* **What you need to do**
Set down, character for character, everything in the records below from the line holding "esses desafios. Meu" down to the line holding "extensão: Projeto 1: Geodinâmica;", and no other line.

* **Dataset content**
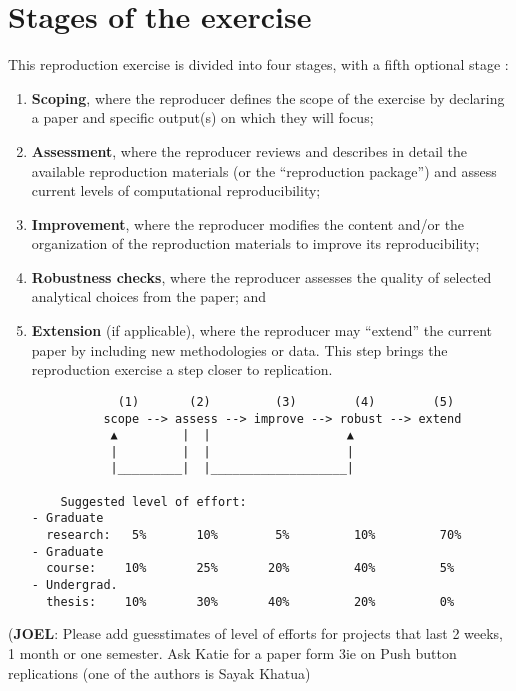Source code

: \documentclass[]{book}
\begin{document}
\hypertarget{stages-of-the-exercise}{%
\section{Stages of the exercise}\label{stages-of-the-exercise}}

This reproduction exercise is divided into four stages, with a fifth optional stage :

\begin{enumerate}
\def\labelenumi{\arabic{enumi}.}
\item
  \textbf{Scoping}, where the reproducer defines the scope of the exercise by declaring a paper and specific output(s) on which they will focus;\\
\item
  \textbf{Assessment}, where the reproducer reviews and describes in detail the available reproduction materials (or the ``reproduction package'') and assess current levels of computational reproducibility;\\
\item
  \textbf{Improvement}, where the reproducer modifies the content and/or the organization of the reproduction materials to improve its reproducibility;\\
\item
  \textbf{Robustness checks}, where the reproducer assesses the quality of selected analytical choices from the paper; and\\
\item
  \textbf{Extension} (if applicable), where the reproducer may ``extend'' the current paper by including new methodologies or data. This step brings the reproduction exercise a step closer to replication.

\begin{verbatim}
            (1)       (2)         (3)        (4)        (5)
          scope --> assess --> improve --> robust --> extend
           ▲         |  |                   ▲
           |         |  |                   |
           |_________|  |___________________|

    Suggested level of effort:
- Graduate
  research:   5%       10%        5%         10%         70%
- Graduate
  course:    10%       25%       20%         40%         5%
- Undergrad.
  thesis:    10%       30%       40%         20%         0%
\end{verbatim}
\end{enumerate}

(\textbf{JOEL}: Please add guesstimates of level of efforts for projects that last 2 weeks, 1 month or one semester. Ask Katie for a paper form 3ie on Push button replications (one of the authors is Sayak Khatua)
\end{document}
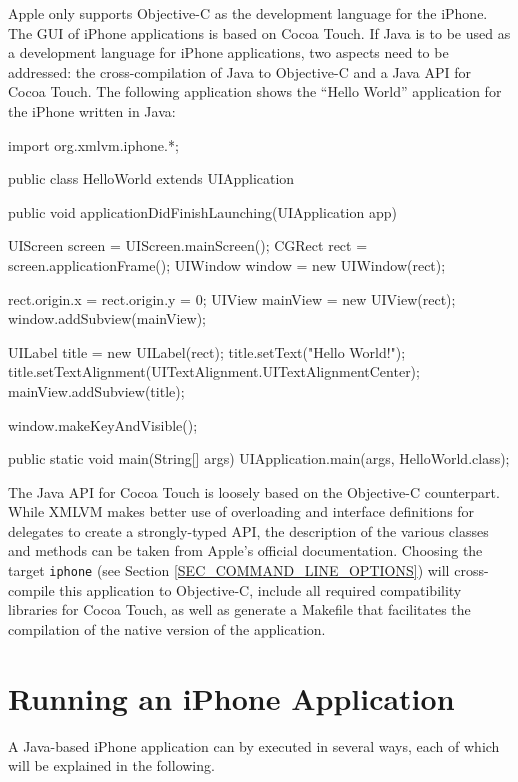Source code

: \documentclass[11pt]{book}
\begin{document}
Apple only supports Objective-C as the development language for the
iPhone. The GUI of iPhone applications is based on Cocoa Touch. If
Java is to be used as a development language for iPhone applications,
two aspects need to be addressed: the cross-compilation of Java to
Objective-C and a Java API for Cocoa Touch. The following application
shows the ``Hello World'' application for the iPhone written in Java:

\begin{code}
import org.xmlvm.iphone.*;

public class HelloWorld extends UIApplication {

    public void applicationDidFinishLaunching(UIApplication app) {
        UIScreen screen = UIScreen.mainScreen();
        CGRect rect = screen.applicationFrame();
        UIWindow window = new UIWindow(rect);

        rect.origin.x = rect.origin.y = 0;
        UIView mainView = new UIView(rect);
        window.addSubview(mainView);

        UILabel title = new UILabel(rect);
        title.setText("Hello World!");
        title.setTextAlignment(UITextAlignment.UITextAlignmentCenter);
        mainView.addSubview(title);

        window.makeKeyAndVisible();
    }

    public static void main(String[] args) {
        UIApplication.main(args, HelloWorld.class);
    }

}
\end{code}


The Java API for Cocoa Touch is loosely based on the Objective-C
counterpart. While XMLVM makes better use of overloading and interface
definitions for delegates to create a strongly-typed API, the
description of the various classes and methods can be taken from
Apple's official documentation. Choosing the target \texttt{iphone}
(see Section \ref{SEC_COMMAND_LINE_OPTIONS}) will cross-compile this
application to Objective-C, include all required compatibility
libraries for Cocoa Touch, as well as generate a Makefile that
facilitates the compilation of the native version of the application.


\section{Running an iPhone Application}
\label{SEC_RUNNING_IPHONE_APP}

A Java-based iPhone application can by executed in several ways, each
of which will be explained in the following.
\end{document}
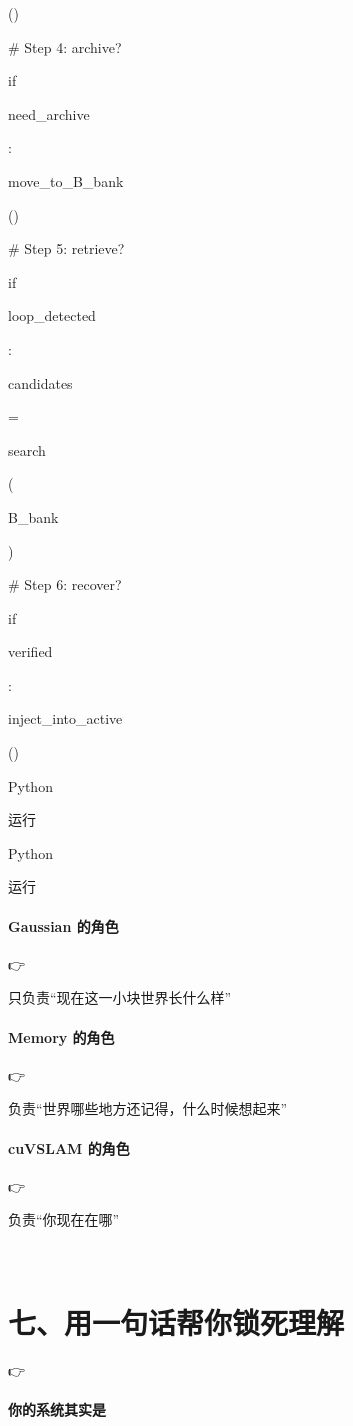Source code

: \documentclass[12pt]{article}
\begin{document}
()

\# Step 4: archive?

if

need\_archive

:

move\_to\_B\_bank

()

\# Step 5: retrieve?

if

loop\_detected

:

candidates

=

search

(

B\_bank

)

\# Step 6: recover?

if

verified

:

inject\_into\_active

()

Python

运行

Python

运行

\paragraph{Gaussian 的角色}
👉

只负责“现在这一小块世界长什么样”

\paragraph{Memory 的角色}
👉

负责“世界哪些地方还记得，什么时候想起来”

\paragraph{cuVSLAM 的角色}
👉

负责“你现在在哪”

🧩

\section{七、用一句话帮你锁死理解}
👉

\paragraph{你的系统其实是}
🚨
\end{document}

---

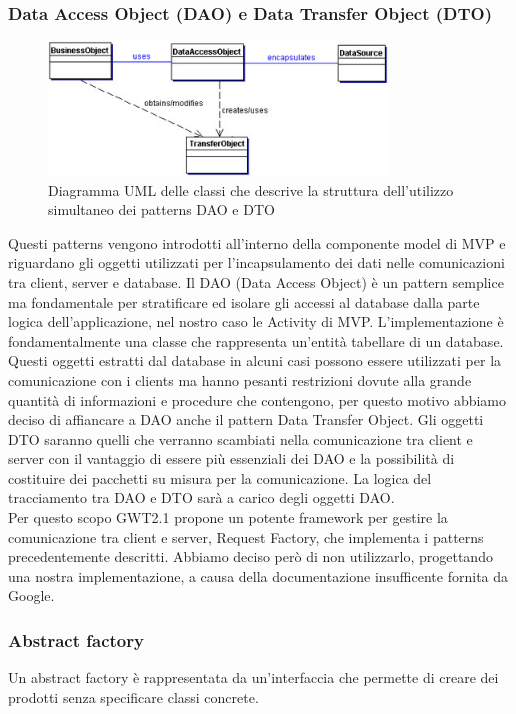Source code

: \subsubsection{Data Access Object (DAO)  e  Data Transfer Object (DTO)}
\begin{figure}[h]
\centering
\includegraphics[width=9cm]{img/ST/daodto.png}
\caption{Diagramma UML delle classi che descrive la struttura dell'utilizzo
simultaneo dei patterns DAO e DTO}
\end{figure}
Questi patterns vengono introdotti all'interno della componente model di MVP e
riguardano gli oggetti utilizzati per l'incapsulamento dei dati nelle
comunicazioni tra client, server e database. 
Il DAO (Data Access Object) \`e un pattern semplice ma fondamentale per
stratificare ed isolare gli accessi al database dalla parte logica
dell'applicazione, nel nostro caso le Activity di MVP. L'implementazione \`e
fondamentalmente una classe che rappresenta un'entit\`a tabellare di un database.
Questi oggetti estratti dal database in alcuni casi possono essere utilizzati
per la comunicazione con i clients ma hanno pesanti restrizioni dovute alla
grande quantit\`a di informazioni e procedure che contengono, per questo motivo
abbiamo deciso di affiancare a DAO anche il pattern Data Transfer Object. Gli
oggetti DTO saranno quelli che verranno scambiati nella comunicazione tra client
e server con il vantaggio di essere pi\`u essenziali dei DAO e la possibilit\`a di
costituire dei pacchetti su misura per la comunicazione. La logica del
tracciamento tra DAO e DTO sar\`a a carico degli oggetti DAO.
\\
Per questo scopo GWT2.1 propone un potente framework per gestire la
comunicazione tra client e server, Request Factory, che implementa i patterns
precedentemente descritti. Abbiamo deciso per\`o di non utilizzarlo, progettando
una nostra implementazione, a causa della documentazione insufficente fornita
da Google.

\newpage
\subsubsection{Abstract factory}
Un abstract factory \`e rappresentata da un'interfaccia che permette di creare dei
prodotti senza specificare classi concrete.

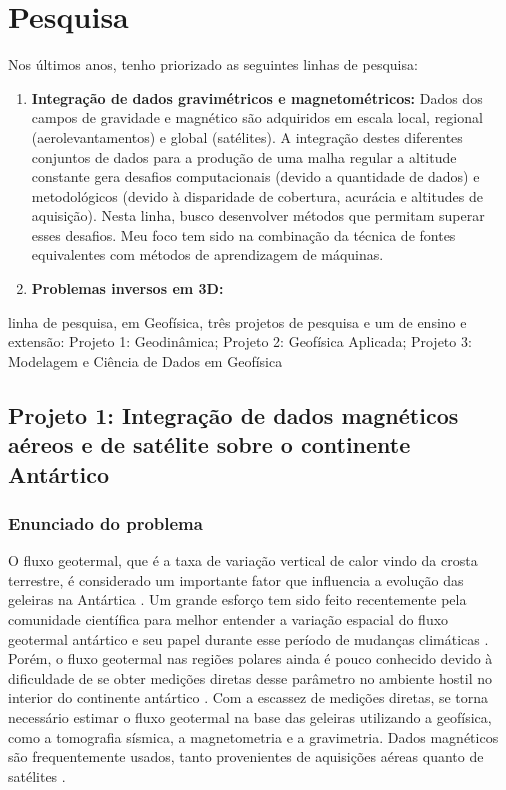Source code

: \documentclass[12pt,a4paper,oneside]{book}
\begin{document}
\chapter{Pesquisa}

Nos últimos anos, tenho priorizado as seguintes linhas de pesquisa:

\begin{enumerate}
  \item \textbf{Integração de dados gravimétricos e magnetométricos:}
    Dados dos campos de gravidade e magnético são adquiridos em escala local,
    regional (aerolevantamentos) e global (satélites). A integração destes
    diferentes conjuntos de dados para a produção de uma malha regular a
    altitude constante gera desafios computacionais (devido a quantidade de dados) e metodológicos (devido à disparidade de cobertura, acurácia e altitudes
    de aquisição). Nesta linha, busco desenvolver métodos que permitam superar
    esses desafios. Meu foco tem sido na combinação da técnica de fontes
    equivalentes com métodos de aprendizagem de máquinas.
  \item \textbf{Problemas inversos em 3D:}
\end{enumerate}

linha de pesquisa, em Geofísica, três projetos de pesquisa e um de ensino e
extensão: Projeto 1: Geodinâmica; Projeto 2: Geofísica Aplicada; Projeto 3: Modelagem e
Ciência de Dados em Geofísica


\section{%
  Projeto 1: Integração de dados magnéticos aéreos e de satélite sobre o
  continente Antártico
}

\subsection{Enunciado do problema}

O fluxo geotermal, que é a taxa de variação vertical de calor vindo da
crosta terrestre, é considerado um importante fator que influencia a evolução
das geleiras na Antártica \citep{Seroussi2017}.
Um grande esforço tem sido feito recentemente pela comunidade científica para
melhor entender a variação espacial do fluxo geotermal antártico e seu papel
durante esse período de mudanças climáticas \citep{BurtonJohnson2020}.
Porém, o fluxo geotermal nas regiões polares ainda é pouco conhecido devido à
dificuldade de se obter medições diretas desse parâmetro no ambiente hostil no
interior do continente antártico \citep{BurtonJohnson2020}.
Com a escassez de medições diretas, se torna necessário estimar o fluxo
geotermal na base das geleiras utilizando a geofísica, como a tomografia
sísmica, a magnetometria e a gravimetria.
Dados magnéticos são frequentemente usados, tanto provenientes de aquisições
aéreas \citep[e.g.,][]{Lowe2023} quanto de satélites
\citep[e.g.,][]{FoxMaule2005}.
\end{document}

==

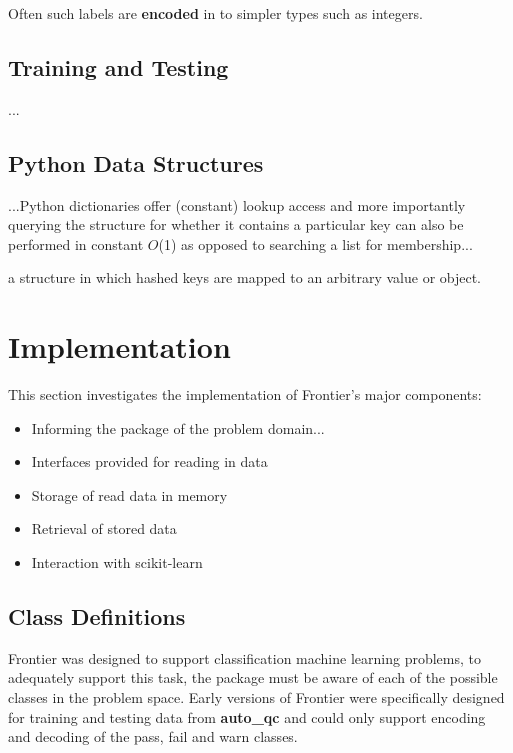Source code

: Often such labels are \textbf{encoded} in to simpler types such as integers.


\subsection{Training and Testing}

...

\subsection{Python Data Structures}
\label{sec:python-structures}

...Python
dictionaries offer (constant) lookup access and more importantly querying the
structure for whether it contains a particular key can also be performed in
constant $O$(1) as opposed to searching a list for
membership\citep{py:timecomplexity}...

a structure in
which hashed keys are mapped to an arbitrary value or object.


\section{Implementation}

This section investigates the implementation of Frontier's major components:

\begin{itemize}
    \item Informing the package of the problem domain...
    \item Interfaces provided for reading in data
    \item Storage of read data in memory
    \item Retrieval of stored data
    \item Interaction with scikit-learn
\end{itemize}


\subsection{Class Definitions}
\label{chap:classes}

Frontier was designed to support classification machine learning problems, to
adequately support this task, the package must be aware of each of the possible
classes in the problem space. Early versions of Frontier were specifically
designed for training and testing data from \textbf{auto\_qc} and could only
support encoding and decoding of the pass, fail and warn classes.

* **The completed task**
    esses desafios. Meu foco tem sido na combinação da técnica de fontes
    equivalentes com métodos de aprendizagem de máquinas.
  \item \textbf{Problemas inversos em 3D:}
\end{enumerate}

linha de pesquisa, em Geofísica, três projetos de pesquisa e um de ensino e
extensão: Projeto 1: Geodinâmica; Projeto 2: Geofísica Aplicada; Projeto 3: Modelagem e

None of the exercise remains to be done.